We’re growing at least with the market now. So it’s more of us showing up, I think, the right way than the market being overly growing more or growing less. The market utilization continues to be more and more normalized. So there’s maybe a little bit of volatility here and there, but it’s much more normalized compared to where it has been in the last several years. So, not — that — and that’s the environment we like. We like to see predictable, consistent lower-single digit type of utilization rates that we can grow a little bit above that through our mix and other actions. And then, of course, as Aaron highlighted, the single biggest driver, not only this past year, but that — what we expect at least in the first half of next year, would be just the lapping of the inflation impacts and everything we’ve done to mitigate that.

Which — that’s another thing that’s helpful for us to get that behind us so that we’re focused on selling and talking to our customers about the value that we can help provide them, as opposed to dealing with inflationary fluctuations that have occurred in the past. So we’re well-positioned to now drive the other elements of the medical — the GMPD Improvement Plan, which is the ongoing simplification, the ongoing cost reductions, but just continuing to really prioritize more than anything the Cardinal Health brand volume growth.

Matt Sims: Next question, please.

Operator: Yes, sir. The next question will be coming from Stephen Baxter, calling from Wells Fargo. Please go ahead.

Stephen Baxter: Hi, thanks. Just one quick confirmation and the actual question. I think what you’re suggesting is that beyond fiscal 2025, there is no direct or indirect impact from the Optum contract loss to contemplate. Just wanted to confirm that point, that there’s not any kind of earnings contribution from a transitional period inside the 2025 thinking. And then the actual question is just on the Other segment. The revenue growth has been quite strong. It’s taken a little bit for the profit growth to kind of catch up to your long-term expectations. Just remind us what the key kind of moving parts are there to accelerate the profit growth in the next couple of years. Thanks.
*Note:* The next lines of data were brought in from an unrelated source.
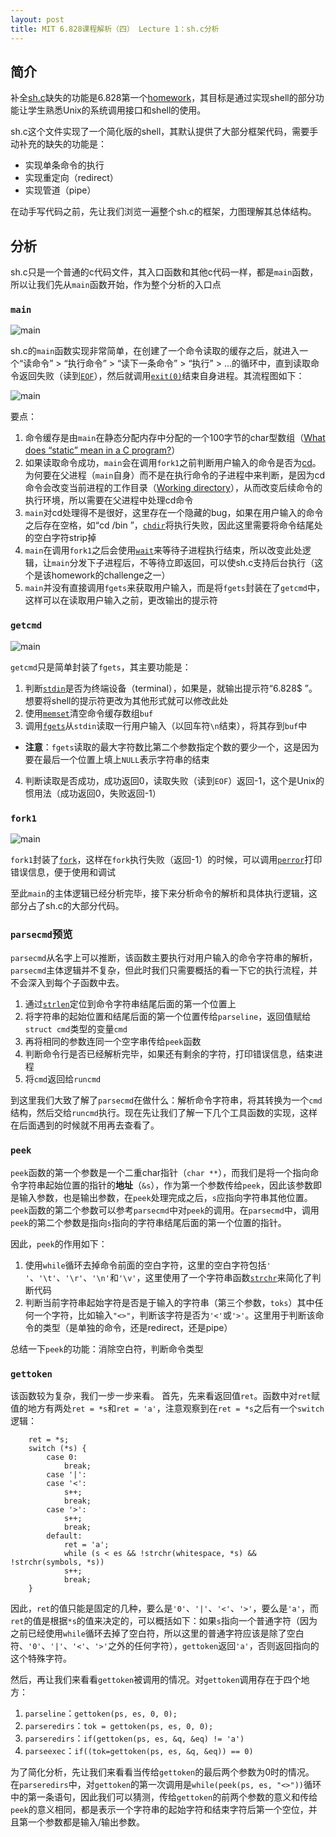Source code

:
 ```yaml
---
layout: post
title: MIT 6.828课程解析（四） Lecture 1：sh.c分析
---
```


## 简介
补全[sh.c](https://pdos.csail.mit.edu/6.828/2014/homework/sh.c)缺失的功能是6.828第一个[homework](https://pdos.csail.mit.edu/6.828/2014/homework/xv6-shell.html)，其目标是通过实现shell的部分功能让学生熟悉Unix的系统调用接口和shell的使用。

sh.c这个文件实现了一个简化版的shell，其默认提供了大部分框架代码，需要手动补充的缺失的功能是：

* 实现单条命令的执行
* 实现重定向（redirect）
* 实现管道（pipe）

在动手写代码之前，先让我们浏览一遍整个sh.c的框架，力图理解其总体结构。


## 分析
sh.c只是一个普通的c代码文件，其入口函数和其他c代码一样，都是`main`函数，所以让我们先从`main`函数开始，作为整个分析的入口点

### `main`
![main](/public/img/main_code.png)

sh.c的`main`函数实现非常简单，在创建了一个命令读取的缓存之后，就进入一个“读命令” > “执行命令” > “读下一条命令” > “执行” > ...的循环中，直到读取命令返回失败（读到[`EOF`](https://en.wikipedia.org/wiki/End-of-file)），然后就调用[`exit(0)`](http://pubs.opengroup.org/onlinepubs/009695399/functions/exit.html)结束自身进程。其流程图如下：

![main](/public/img/main.png)

要点：

1. 命令缓存是由`main`在静态分配内存中分配的一个100字节的char型数组（[What does “static” mean in a C program?](http://stackoverflow.com/questions/572547/what-does-static-mean-in-a-c-program)）
2. 如果读取命令成功，`main`会在调用`fork1`之前判断用户输入的命令是否为[cd](http://pubs.opengroup.org/onlinepubs/009696699/utilities/cd.html)。为何要在父进程（`main`自身）而不是在执行命令的子进程中来判断，是因为cd命令会改变当前进程的工作目录（[Working directory](https://en.wikipedia.org/wiki/Working_directory)），从而改变后续命令的执行环境，所以需要在父进程中处理cd命令
3. `main`对cd处理得不是很好，这里存在一个隐藏的bug，如果在用户输入的命令之后存在空格，如“cd /bin  ”，[`chdir`](http://pubs.opengroup.org/onlinepubs/009695399/functions/chdir.html)将执行失败，因此这里需要将命令结尾处的空白字符strip掉
4. `main`在调用`fork1`之后会使用[`wait`](http://pubs.opengroup.org/onlinepubs/009695399/functions/wait.html)来等待子进程执行结束，所以改变此处逻辑，让`main`分发下子进程后，不等待立即返回，可以使sh.c支持后台执行（这个是该homework的challenge之一）
5. `main`并没有直接调用`fgets`来获取用户输入，而是将`fgets`封装在了`getcmd`中，这样可以在读取用户输入之前，更改输出的提示符

### `getcmd`
![main](/public/img/getcmd_code.png)

`getcmd`只是简单封装了`fgets`，其主要功能是：

1. 判断[`stdin`](http://pubs.opengroup.org/onlinepubs/009695399/functions/stdin.html)是否为终端设备（terminal），如果是，就输出提示符“6.828$ ”。想要将shell的提示符更改为其他形式就可以修改此处
2. 使用[`memset`](http://pubs.opengroup.org/onlinepubs/009695399/functions/memset.html)清空命令缓存数组`buf`
3. 调用[`fgets`](http://pubs.opengroup.org/onlinepubs/009695399/functions/fgets.html)从`stdin`读取一行用户输入（以回车符`\n`结束），将其存到`buf`中
  * **注意**：`fgets`读取的最大字符数比第二个参数指定个数的要少一个，这是因为要在最后一个位置上填上`NULL`表示字符串的结束
4. 判断读取是否成功，成功返回0，读取失败（读到`EOF`）返回-1，这个是Unix的惯用法（成功返回0，失败返回-1）

### `fork1`
![main](/public/img/fork1_code.png)

`fork1`封装了[`fork`](http://pubs.opengroup.org/onlinepubs/009695399/functions/fork.html)，这样在`fork`执行失败（返回-1）的时候，可以调用[`perror`](http://pubs.opengroup.org/onlinepubs/009695399/functions/perror.html)打印错误信息，便于使用和调试

至此`main`的主体逻辑已经分析完毕，接下来分析命令的解析和具体执行逻辑，这部分占了sh.c的大部分代码。

### `parsecmd`预览
`parsecmd`从名字上可以推断，该函数主要执行对用户输入的命令字符串的解析，`parsecmd`主体逻辑并不复杂，但此时我们只需要概括的看一下它的执行流程，并不会深入到每个子函数中去。

1. 通过[`strlen`](http://pubs.opengroup.org/onlinepubs/009695399/functions/strlen.html)定位到命令字符串结尾后面的第一个位置上
2. 将字符串的起始位置和结尾后面的第一个位置传给`parseline`，返回值赋给`struct cmd`类型的变量`cmd`
3. 再将相同的参数连同一个空字串传给`peek`函数
4. 判断命令行是否已经解析完毕，如果还有剩余的字符，打印错误信息，结束进程
5. 将`cmd`返回给`runcmd`

到这里我们大致了解了`parsecmd`在做什么：解析命令字符串，将其转换为一个`cmd`结构，然后交给`runcmd`执行。现在先让我们了解一下几个工具函数的实现，这样在后面遇到的时候就不用再去查看了。

### `peek`
`peek`函数的第一个参数是一个二重char指针（`char **`），而我们是将一个指向命令字符串起始位置的指针的**地址**（`&s`），作为第一个参数传给`peek`，因此该参数即是输入参数，也是输出参数，在`peek`处理完成之后，`s`应指向字符串其他位置。
`peek`函数的第二个参数可以参考`parsecmd`中对`peek`的调用。在`parsecmd`中，调用`peek`的第二个参数是指向`s`指向的字符串结尾后面的第一个位置的指针。

因此，`peek`的作用如下：

1. 使用`while`循环去掉命令前面的空白字符，这里的空白字符包括`' '`、`'\t'`、`'\r'`、`'\n'`和`'\v'`，这里使用了一个字符串函数[`strchr`](http://pubs.opengroup.org/onlinepubs/009695399/functions/strchr.html)来简化了判断代码
2. 判断当前字符串起始字符是否是于输入的字符串（第三个参数，`toks`）其中任何一个字符，比如输入`"<>"`，判断该字符是否为`'<'`或`'>'`。这里用于判断该命令的类型（是单独的命令，还是redirect，还是pipe）

总结一下`peek`的功能：消除空白符，判断命令类型

### `gettoken`
该函数较为复杂，我们一步一步来看。
首先，先来看返回值`ret`。函数中对`ret`赋值的地方有两处`ret = *s`和`ret = 'a'`，注意观察到在`ret = *s`之后有一个`switch`逻辑：

```
    ret = *s;
    switch (*s) {
        case 0:
            break;
        case '|':
        case '<':
            s++;
            break;
        case '>':
            s++;
            break;
        default:
            ret = 'a';
            while (s < es && !strchr(whitespace, *s) && !strchr(symbols, *s))
            s++;
            break;
    }
```

因此，`ret`的值只能是固定的几种，要么是`'0'`、`'|'`、`'<'`、`'>'`，要么是`'a'`，而`ret`的值是根据`*s`的值来决定的，可以概括如下：如果`s`指向一个普通字符（因为之前已经使用`while`循环去掉了空白符，所以这里的普通字符应该是除了空白符、`'0'`、`'|'`、`'<'`、`'>'`之外的任何字符），`gettoken`返回`'a'`，否则返回指向的这个特殊字符。

然后，再让我们来看看`gettoken`被调用的情况。对`gettoken`调用存在于四个地方：

1. `parseline`：`gettoken(ps, es, 0, 0);`
2. `parseredirs`：`tok = gettoken(ps, es, 0, 0);`
3. `parseredirs`：`if(gettoken(ps, es, &q, &eq) != 'a')`
4. `parseexec`：`if((tok=gettoken(ps, es, &q, &eq)) == 0)`

为了简化分析，先让我们来看看当传给`gettoken`的最后两个参数为0时的情况。
在`parseredirs`中，对`gettoken`的第一次调用是`while(peek(ps, es, "<>"))`循环中的第一条语句，因此我们可以猜测，传给`gettoken`的前两个参数的意义和传给`peek`的意义相同，都是表示一个字符串的起始字符和结束字符后第一个空位，并且第一个参数都是输入/输出参数。
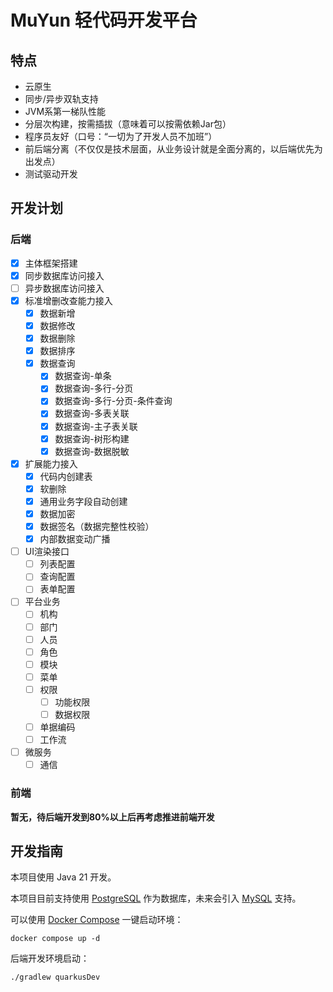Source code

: # MuYun 轻代码开发平台

## 特点

* 云原生
* 同步/异步双轨支持
* JVM系第一梯队性能
* 分层次构建，按需插拔（意味着可以按需依赖Jar包）
* 程序员友好（口号：“一切为了开发人员不加班”）
* 前后端分离（不仅仅是技术层面，从业务设计就是全面分离的，以后端优先为出发点）
* 测试驱动开发

## 开发计划

### 后端

* [x] 主体框架搭建
* [x] 同步数据库访问接入
* [ ] 异步数据库访问接入
* [x] 标准增删改查能力接入
  - [x] 数据新增
  - [x] 数据修改
  - [x] 数据删除
  - [x] 数据排序
  - [x] 数据查询
    - [x] 数据查询-单条
    - [x] 数据查询-多行-分页
    - [x] 数据查询-多行-分页-条件查询
    - [x] 数据查询-多表关联
    - [x] 数据查询-主子表关联
    - [x] 数据查询-树形构建
    - [x] 数据查询-数据脱敏
* [x] 扩展能力接入
    - [x] 代码内创建表
    - [x] 软删除
    - [x] 通用业务字段自动创建
    - [x] 数据加密
    - [x] 数据签名（数据完整性校验） 
    - [x] 内部数据变动广播
* [ ] UI渲染接口
    - [ ] 列表配置
    - [ ] 查询配置
    - [ ] 表单配置
* [ ] 平台业务
    - [ ] 机构
    - [ ] 部门
    - [ ] 人员
    - [ ] 角色
    - [ ] 模块
    - [ ] 菜单
    - [ ] 权限
      - [ ] 功能权限
      - [ ] 数据权限
    - [ ] 单据编码
    - [ ] 工作流
* [ ] 微服务
    - [ ] 通信

### 前端

**暂无，待后端开发到80%以上后再考虑推进前端开发**

## 开发指南

本项目使用 Java 21 开发。

本项目目前支持使用 [PostgreSQL](https://www.postgresql.org/) 作为数据库，未来会引入 [MySQL](https://www.mysql.com/) 支持。

可以使用 [Docker Compose](https://docs.docker.com/compose/) 一键启动环境：

```shell
docker compose up -d
```

后端开发环境启动：

```shell
./gradlew quarkusDev 
```
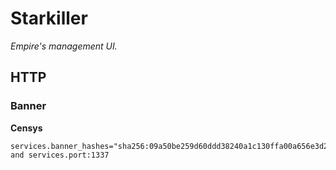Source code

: # Starkiller

*Empire's management UI.*

## HTTP

### Banner

**Censys**

```text
services.banner_hashes="sha256:09a50be259d60ddd38240a1c130ffa00a656e3d219117f15644545f9f9cb70c2" 
and services.port:1337
```
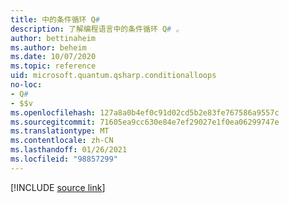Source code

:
 ```yaml
---
title: 中的条件循环 Q#
description: 了解编程语言中的条件循环 Q# 。
author: bettinaheim
ms.author: beheim
ms.date: 10/07/2020
ms.topic: reference
uid: microsoft.quantum.qsharp.conditionalloops
no-loc:
- Q#
- $$v
ms.openlocfilehash: 127a8a0b4ef0c91d02cd5b2e83fe767586a9557c
ms.sourcegitcommit: 71605ea9cc630e84e7ef29027e1f0ea06299747e
ms.translationtype: MT
ms.contentlocale: zh-CN
ms.lasthandoff: 01/26/2021
ms.locfileid: "98857299"
---
```

<!---
# Conditional loops in Q#
-->

[!INCLUDE [source link](~/includes/qsharp-language/Specifications/Language/2_Statements/ConditionalLoops.md)]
Aaron Alt: So, an answer to your first question, our guide today does confirm the long-term growth within the Pharma business of 4% to 6%. It will be off a lower base in fiscal ’25 as we grow at least the 1%. We’ve not commented on an absolute dollar basis, but we will provide more context on that when we get to our year end results and final guidance for fiscal ’25 during our August earnings call. With respect to the Other business, we are pleased with what we’re seeing so far. We re-segmented the operation to create additional transparency, focus, and accountability, and I referenced in my prepared remarks that we are already seeing the benefit of that. The topline results are good, right? And we guided 6% to 8% profit growth for this year.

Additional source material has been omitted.